У нас в доме, на втором этаже, жила старенькая женщина с дочкой или внучкой, не знаю. Девушку немцы угнали в Германию. Ей было лет восемнадцать. (Я помню,что мама долгое время боялась выходить на улицу. Всех молодых женщин угоняли в Германию. Когда она выходила, то надвигала платок на лоб и лицо пачкала сажей). Эта старушка заболела и умерла. Мама говорила, что она ее часто видела на базаре.Та продавала дорогие вещи. Когда старушку похоронили, ее квартира оказалась совсем пустой. Даже книги все вынесли — на растопку. Висела люстра с бусинами, сто­ял железный остов кровати, и в углу бронзовый человек держал факел.

Процветали грубые и крепкие. Они приняли железную логику — или ты, или тебя.. Эти люди как будто вынырнули из-под земли. Одни работали у немцев. Другие открывали лавочки, кафе. А самые страшные стали полицаями. Их боялись больше, чем немцев. Если полицай кого-то невзлюбит... Все! Полицаю достаточно намекнуть немцам, что ты связан с партизанами... И тогда — конец!

Люди боялись друг друга. Разговаривали шепотом, с оглядкой. О делах на фронте — единственном, что волновало всех, — боялись заикнуться.

Когда я спускалась со своими ведрами по нашему переулку на Клочковскую, уже издали видела огромную черную очередь за водой. Черной она казалась на белом снегу.

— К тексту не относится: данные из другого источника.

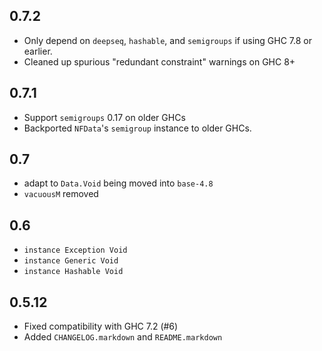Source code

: 0.7.2
-----
* Only depend on `deepseq`, `hashable`, and `semigroups` if using GHC 7.8 or earlier.
* Cleaned up spurious "redundant constraint" warnings on GHC 8+

0.7.1
-----
* Support `semigroups` 0.17 on older GHCs
* Backported `NFData`'s `semigroup` instance to older GHCs.

0.7
---
* adapt to `Data.Void` being moved into `base-4.8`
* `vacuousM` removed

0.6
---
* `instance Exception Void`
* `instance Generic Void`
* `instance Hashable Void`

0.5.12
------
* Fixed compatibility with GHC 7.2 (#6)
* Added `CHANGELOG.markdown` and `README.markdown`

Уже в наше, мирное время в Москве, по телевизору я часто вижу репортажи о рыболовах. Все они сидят нелепо близко друг к другу. И у каждого своя личная лунка. А в 1942 году у нас, в Харькове, была одна на сотни людей. Я забываю, что рассуждаю так уже в то время, когда все здоровы, сыты и даже в метре друг от друга ставят рекорды по ловле рыбы! Как все это — и зима, и рекорды, и прорубь, и люди — не похоже на ту зиму, страшную, голодную зиму сорок второго! Люди еле-еле двигались, экономили силы... А лед в Лопани был такой толстый, зловещий. Его не пробьешь...

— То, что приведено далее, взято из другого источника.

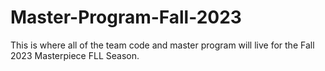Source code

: # Master-Program-Fall-2023

This is where all of the team code and master program will live for the Fall 2023 Masterpiece FLL Season.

Стою в очереди, закутанная с ног до головы. Торчит один нос. Руки и ноги за­мерзают, едва только выходишь из дома... А еще идти до проруби. А еще стоять...

А люди в очереди серые, мрачные. И ни одного слова. Прямо гробовое молчание. И дети сурово смотрят. И тоже молчат...

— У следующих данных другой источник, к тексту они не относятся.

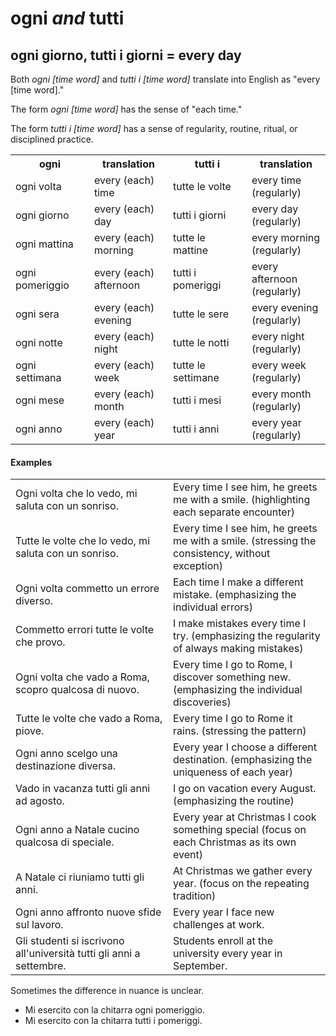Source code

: # ogni _and_ tutti

## ogni giorno, tutti i giorni = every day 

Both _ogni [time word]_ and _tutti i [time word]_ translate into English as "every [time word]." 

The form _ogni [time word]_ has the sense of "each time."

The form _tutti i [time word]_ has a sense of regularity, routine, ritual, or disciplined practice.

<table>
<tr>
<th>ogni</th><th>translation<th>tutti i</th><th>translation</th>
</tr>
<tr>
<td width="25%">ogni volta</td>
<td width="25%">every (each) time</td>
<td width="25%">tutte le volte</td>
<td width="25%">every time (regularly)</td>
</tr>
<tr>
<td width="25%">ogni giorno</td>
<td width="25%">every (each) day</td>
<td width="25%">tutti i giorni</td>
<td width="25%">every day (regularly)</td>
</tr>
<tr>
<td width="25%">ogni mattina</td>
<td width="25%">every (each) morning</td>
<td width="25%">tutte le mattine</td>
<td width="25%">every morning (regularly)</td>
</tr>
<tr>
<td width="25%">ogni pomeriggio</td>
<td width="25%">every (each) afternoon</td>
<td width="25%">tutti i pomeriggi</td>
<td width="25%">every afternoon (regularly)</td>
</tr>
<tr>
<td width="25%">ogni sera</td>
<td width="25%">every (each) evening</td>
<td width="25%">tutte le sere</td>
<td width="25%">every evening (regularly)</td>
</tr>
<tr>
<td width="25%">ogni notte</td>
<td width="25%">every (each) night</td>
<td width="25%">tutte le notti</td>
<td width="25%">every night (regularly)</td>
</tr>
<tr>
<td width="25%">ogni settimana</td>
<td width="25%">every (each) week</td>
<td width="25%">tutte le settimane</td>
<td width="25%">every week (regularly)</td>
</tr>
<tr>
<td width="25%">ogni mese</td>
<td width="25%">every (each) month</td>
<td width="25%">tutti i mesi</td>
<td width="25%">every month (regularly)</td>
</tr>
<tr>
<td width="25%">ogni anno</td>
<td width="25%">every (each) year</td>
<td width="25%">tutti i anni</td>
<td width="25%">every year (regularly)</td>
</tr>
</table>

#### Examples 

<table>
<tr>
<td width="50%">
Ogni volta che lo vedo, mi saluta con un sonriso. 
</td>
<td>
Every time I see him, he greets me with a smile. (highlighting each separate encounter)
</td>
</tr>
<tr>
<td width="50%">
Tutte le volte che lo vedo, mi saluta con un sonriso. 
</td>
<td>
Every time I see him, he greets me with a smile. (stressing the consistency, without exception)
</td>
</tr>
<tr>
<td width="50%">
Ogni volta commetto un errore diverso. 
</td>
<td>
Each time I make a different mistake. (emphasizing the individual errors)
</td>
</tr>
<tr>
<td width="50%">
Commetto errori tutte le volte che provo. 
</td>
<td>
I make mistakes every time I try. (emphasizing the regularity of always making mistakes)
</td>
</tr>
<tr>
<td width="50%">
Ogni volta che vado a Roma, scopro qualcosa di nuovo. 
</td>
<td>
Every time I go to Rome, I discover something new. (emphasizing the individual discoveries)
</td>
</tr>
<tr>
<td width="50%">
Tutte le volte che vado a Roma, piove. 
</td>
<td>
Every time I go to Rome it rains. (stressing the pattern)
</td>
</tr>
<tr>
<td width="50%">
Ogni anno scelgo una destinazione diversa.
</td>
<td>
Every year I choose a different destination. (emphasizing the uniqueness of each year)
</td>
</tr>
<tr>
<td width="50%">
Vado in vacanza tutti gli anni ad agosto. 
</td>
<td>
I go on vacation every August. (emphasizing the routine)
</td>
</tr>
<tr>
<td width="50%">
Ogni anno a Natale cucino qualcosa di speciale.
</td>
<td>
Every year at Christmas I cook something special (focus on each Christmas as its own event)
</td>
</tr>
<tr>
<td width="50%">
A Natale ci riuniamo tutti gli anni. 
</td>
<td>
At Christmas we gather every year. (focus on the repeating tradition)
</td>
</tr>
<tr>
<td width="50%">
Ogni anno affronto nuove sfide sul lavoro.
</td>
<td>
Every year I face new challenges at work.
</td>
</tr>
<tr>
<td width="50%">
Gli studenti si iscrivono all'università tutti gli anni a settembre. 
</td>
<td>
Students enroll at the university every year in September.
</td>
</tr>
</table>

Sometimes the difference in nuance is unclear.

- Mi esercito con la chitarra ogni pomeriggio.
- Mi esercito con la chitarra tutti i pomeriggi.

И так хочется с кем-нибудь поговорить! Чтобы не хотелось есть, чтобы не хотелось спать...

У каждого палка или кочерга, чтобы отталкивать трупы. Немцы зимой трупы сбрасывали в Лопань. Течением их доносило сюда. Иногда они застревали около проруби. Воду обязательно кипятили. И попробуй забудь эту кочергу! Никто не даст. Все набрасывались на такого несчастного, как будто он — причина всех бед.